The enemy may have initially planned to attack north, but decided against it once his reconnaissance confirmed our strength there. This happens more frequently than not at the NTC, and may easily happen in combat. S-2s must consider this same scenario during mission analysis and illustrate all feasible enemy options to their commander so he can build flexibility into his own plan. S-2s should, therefore, address all feasible ECOA at the mission analysis brief to better prepare their commanders to deal with a multi-optioned enemy.

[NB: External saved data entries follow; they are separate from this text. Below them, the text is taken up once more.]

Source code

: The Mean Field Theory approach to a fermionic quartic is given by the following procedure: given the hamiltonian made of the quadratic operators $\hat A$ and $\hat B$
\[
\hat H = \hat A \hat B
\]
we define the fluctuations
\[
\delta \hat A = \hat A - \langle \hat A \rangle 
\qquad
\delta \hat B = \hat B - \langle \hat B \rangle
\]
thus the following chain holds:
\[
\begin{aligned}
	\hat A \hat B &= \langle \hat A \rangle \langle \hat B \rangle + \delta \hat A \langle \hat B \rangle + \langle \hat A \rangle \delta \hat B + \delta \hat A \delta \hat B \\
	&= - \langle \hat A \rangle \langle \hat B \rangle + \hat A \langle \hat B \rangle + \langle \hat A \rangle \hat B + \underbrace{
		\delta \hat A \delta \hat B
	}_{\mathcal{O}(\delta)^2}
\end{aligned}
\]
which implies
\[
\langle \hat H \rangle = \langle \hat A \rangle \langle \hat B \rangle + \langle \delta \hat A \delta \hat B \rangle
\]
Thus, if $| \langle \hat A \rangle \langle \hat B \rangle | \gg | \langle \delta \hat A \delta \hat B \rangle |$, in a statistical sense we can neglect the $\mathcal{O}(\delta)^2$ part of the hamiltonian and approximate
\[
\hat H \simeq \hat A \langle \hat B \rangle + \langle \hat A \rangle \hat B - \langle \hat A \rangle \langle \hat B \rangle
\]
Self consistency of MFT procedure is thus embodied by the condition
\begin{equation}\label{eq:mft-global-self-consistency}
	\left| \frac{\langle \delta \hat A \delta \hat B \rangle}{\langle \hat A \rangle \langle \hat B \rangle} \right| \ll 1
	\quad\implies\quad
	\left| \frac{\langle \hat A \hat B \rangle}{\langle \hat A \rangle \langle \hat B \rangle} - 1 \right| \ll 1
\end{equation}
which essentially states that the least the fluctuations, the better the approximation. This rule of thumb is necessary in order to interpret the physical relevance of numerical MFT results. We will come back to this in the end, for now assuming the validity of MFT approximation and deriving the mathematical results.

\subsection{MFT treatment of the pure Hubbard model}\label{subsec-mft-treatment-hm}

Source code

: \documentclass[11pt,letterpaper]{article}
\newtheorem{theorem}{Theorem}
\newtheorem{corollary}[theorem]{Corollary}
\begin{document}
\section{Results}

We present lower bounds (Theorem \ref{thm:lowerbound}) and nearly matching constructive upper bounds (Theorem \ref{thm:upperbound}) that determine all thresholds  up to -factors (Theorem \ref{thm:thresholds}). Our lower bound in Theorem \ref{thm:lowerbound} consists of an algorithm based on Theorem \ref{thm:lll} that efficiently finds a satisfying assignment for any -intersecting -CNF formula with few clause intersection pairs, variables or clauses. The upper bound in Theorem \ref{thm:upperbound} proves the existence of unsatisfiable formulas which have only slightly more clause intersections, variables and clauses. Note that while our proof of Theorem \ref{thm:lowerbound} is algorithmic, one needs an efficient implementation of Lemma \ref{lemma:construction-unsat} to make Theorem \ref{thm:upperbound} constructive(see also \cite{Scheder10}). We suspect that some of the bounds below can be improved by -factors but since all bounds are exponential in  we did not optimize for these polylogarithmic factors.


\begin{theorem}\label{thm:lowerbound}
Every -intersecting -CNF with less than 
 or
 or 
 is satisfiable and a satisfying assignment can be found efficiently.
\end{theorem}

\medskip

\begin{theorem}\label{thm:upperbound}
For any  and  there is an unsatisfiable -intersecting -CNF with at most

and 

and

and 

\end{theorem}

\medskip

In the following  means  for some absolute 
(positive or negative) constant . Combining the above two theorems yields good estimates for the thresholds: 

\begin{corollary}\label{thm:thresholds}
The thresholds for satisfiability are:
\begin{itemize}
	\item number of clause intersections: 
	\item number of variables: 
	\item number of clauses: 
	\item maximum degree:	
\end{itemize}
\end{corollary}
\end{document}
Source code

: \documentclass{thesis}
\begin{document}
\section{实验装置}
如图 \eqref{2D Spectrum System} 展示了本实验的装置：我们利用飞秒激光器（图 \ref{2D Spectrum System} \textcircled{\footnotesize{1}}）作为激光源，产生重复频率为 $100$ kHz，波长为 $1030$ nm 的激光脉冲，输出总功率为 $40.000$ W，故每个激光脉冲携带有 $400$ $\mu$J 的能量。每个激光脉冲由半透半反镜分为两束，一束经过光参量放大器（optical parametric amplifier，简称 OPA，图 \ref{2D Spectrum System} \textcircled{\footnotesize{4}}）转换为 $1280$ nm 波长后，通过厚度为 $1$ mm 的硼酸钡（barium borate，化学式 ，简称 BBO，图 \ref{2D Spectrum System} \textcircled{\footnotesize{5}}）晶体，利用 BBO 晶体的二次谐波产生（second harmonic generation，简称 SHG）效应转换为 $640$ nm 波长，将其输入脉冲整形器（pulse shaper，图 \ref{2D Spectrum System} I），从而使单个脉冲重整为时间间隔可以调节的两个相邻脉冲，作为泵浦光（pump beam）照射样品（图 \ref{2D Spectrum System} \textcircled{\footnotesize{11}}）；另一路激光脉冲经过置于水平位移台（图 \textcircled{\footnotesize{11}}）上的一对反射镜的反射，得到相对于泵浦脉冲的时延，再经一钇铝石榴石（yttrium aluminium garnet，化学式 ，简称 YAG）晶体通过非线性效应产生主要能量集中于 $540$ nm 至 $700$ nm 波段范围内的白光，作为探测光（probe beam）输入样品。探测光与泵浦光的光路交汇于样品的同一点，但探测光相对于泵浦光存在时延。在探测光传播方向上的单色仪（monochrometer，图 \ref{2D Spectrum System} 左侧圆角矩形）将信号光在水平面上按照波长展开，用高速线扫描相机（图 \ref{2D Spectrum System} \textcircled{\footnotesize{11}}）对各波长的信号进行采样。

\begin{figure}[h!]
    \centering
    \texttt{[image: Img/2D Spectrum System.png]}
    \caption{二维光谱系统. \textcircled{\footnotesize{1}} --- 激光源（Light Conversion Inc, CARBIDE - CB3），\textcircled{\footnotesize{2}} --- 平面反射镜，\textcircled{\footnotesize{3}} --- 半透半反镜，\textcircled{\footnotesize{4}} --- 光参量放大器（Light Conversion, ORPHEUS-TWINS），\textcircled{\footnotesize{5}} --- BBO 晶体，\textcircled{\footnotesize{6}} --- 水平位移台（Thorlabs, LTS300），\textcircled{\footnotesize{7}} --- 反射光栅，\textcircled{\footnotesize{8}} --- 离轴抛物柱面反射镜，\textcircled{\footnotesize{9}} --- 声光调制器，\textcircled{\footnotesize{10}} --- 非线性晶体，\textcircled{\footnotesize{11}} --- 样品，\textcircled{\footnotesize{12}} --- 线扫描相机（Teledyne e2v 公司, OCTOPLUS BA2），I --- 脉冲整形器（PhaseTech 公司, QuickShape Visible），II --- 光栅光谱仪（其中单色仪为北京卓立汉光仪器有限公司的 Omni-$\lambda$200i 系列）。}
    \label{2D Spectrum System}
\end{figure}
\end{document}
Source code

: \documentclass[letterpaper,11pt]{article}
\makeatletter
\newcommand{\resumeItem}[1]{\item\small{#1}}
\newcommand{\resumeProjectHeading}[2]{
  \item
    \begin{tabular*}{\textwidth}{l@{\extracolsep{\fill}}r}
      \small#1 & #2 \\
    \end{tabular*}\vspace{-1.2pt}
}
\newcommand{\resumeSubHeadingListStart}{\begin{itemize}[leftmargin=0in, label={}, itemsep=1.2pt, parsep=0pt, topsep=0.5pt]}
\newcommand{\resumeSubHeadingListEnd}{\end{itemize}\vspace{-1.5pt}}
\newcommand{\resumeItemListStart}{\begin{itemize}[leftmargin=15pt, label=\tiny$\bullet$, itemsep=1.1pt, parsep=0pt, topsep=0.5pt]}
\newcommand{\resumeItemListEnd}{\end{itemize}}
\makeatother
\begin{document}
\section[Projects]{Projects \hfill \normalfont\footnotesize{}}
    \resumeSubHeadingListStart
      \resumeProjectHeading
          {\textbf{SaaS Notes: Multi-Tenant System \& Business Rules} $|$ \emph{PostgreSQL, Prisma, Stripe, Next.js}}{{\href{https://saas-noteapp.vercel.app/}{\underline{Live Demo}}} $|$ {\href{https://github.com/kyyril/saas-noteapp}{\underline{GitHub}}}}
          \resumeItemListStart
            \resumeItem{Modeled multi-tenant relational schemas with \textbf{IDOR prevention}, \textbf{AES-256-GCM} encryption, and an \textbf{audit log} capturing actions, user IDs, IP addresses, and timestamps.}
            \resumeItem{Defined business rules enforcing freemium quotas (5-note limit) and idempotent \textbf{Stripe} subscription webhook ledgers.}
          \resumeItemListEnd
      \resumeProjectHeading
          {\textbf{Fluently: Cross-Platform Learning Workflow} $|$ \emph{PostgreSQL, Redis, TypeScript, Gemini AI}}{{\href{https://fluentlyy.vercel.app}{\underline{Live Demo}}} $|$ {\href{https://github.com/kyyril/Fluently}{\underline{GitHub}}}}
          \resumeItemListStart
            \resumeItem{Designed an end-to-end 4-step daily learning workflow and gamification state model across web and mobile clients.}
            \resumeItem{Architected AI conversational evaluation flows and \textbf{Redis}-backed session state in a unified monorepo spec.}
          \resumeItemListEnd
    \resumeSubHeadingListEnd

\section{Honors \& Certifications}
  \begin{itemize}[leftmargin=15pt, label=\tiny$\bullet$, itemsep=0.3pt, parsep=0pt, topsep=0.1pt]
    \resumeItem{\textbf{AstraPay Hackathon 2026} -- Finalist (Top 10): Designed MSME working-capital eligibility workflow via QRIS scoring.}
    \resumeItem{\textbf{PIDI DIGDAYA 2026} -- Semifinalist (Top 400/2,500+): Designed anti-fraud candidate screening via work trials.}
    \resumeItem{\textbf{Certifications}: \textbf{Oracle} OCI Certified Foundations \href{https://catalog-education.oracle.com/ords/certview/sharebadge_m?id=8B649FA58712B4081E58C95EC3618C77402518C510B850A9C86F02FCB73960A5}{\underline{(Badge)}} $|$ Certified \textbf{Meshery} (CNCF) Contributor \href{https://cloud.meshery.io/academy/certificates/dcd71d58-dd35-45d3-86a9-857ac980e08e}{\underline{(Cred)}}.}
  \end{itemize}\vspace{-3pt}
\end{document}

The Football Analogy. It's easy to see this concept in action during any football game. The (friendly) defense has already called its formation, based on what it expects the (enemy) offense to do, and sets itself in position while the offense receives the play in the huddle. The huddle breaks and as the quarterback (enemy reconnaissance) slowly moves into position, he checks the set of the defense -- where it's strong and weak. He sees the defense is strong on the right, in the very place he called the play to run his fullback. Does he go with the play (the ECOA) that he called in the huddle? Absolutely not. Instead, he calls an audible at the line of scrimmage and changes the play by adjusting the formation to run the fullback to the weak left side. Since the coaching staff has built flexibility into the defense, which has prepared for a full range of offensive options (a full set of ECOAs), it is ready to make necessary adjustments to deal with any offensive play.
The Field Of Dreams Syndrome. The above analogy surfaces a related issue, the "Field Of Dreams" syndrome -- "If he builds it, we will come." If you haven't seen the movie, this refers to a trap we sometimes let our staffs fall into. We'll plan a friendly COA for an attack against what the S-2 just told us will be the strongest part of the enemy defense. The problem here is that our planners do not allow IPB to drive the development of our own COA. The S-2 during the mission analysis brief tells us that his IPB suggests the enemy will defend with his main effort in the south. We develop a COA, ignoring what the S-2 just briefed, which plans to attack with the main effort in the south, right into the enemy's strength! Don't let this happen. Speak up S-2s!
What We Know (Targeting Implications)
So far we've discussed critical terrain and its significance, introduced a dynamic, thinking enemy, a full range of ECOA, and how we think the fight will unfold. As we're approaching the end of the mission analysis brief, it's critical the S-2 tells the commander what he knows so far. Figure 19 shows a tool we can use to illuminate things we know, and how it fits the template. For example, the Division G2 gave us a satellite photo, clearly showing a small piece of an MRC defense. The black outline represents the photo. The picture shows tanks and BMPs dug in, a wire obstacle, and a minefield. The photo doesn't show the entire defense, but the S-2 can tell the commander, "Sir, this is what we know (photo), and this is what we don't know (templated sketch). We can target these vehicles now." That information immediately goes into the FSO's plan. But what don't we know?
A Targeting Consideration
During the mission analysis process, S-2s rarely provide the FSO the information he needs to plan the concept of fires that he will recommend to the commander at the mission analysis brief. A most frequent example occurs when we defend against an attacking enemy, and want to destroy enemy armor as he moves in column through a target box.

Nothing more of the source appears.